Here are pictures of Wyatt and Hudson with a baby sloth and a sewing machine to help distract you from my inadequacies.
Did it work?
We all know sailors’ plans don’t always shake out. Between boat problems and weather problems alone, it’s a Christmas Miracle anyone ever leaves sight of the shore.
But boat folks are a special breed of optimists — happily resigned to an ever-damp existence of do-overs and try-again-tomorrows.
We accept Salt Life and Perpetual Disappointment as the committed bedfellows they are, because we know that once in a blue moon the spawn of that odd couple is straight up Sailboat Magic. That possibility alone is enough to keep most of us in the game.

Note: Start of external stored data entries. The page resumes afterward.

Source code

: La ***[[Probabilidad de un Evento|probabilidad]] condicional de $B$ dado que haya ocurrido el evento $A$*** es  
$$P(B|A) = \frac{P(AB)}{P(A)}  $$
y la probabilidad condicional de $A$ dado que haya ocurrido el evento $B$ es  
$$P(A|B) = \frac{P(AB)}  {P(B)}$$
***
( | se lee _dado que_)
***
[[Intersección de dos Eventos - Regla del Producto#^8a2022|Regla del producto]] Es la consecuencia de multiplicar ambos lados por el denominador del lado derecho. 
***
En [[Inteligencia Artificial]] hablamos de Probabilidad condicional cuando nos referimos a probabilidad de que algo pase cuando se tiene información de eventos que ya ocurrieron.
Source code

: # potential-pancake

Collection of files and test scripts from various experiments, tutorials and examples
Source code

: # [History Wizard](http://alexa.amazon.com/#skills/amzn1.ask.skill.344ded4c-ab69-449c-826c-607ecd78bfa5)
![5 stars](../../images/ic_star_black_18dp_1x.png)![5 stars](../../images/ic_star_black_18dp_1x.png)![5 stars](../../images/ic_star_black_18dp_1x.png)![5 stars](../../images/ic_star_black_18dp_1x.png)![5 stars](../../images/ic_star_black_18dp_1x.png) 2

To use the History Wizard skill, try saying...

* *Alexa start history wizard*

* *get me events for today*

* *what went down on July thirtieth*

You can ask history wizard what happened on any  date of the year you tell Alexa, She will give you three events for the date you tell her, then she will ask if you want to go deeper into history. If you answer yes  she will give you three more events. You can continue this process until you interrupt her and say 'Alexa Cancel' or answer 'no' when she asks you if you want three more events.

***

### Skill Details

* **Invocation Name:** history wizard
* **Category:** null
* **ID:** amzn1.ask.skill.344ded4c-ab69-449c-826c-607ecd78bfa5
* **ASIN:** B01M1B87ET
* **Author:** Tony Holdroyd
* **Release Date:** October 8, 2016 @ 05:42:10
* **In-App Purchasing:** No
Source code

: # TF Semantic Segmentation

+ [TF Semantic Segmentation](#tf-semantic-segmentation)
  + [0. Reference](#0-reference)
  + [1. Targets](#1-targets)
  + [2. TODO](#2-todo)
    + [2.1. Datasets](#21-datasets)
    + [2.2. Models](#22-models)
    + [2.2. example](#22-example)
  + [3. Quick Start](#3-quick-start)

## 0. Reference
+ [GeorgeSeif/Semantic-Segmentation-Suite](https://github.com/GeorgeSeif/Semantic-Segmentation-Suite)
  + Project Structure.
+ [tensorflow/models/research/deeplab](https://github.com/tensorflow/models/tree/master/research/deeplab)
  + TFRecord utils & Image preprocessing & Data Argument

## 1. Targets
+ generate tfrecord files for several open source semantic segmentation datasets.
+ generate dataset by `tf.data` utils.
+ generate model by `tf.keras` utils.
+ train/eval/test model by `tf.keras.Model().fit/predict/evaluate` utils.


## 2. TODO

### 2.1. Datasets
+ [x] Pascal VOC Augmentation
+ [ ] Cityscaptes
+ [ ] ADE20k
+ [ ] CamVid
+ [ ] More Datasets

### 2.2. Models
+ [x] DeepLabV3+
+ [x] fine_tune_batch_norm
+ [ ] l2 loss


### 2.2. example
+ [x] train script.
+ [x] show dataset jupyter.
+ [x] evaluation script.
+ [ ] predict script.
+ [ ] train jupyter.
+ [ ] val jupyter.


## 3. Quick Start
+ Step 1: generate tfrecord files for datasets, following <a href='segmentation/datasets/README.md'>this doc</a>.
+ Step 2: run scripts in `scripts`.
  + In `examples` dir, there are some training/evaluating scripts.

When we need more than a promise, we keep our spirits lifted with tales of others’ small victories:
- She found the spare part
- He got the WiFi to work
- They made it back before they completely ran out of drinking water
- That boat still had one working engine so it wasn’t that bad
We’re super-fans of the phrase, “It could’ve been worse.”
It’s a tried and true coping mechanism that pretty much all sailors we know use liberally when describing their own tales of misery. A few recent accounts from fellow sailors:
We lost our wind crossing the Indian Ocean and literally went backwards for five days. But then, we caught a great breeze on day six and ended up making it across. So, you know, it definitely could've been worse.
We got struck by lightening about 200 miles out but luckily our engine still worked. Plus, we had a hand-held compass so we were totally fine. It could've been way worse.
We battled back-to-back attempts at piracy off the Gorda Bank but between our evasive maneuvers and the rough sea state, the pirates gave up. I mean, some boats have actually been boarded, so things could've been much worse.
Uh huh. Uh huh. Totally.
Maintaining perspective is key to sustaining a (reasonably) happy Boat Life.
Well, perspective and a beverage.
Actually, mostly beverages.
(Party hats are optional, but they certainly don't hurt.)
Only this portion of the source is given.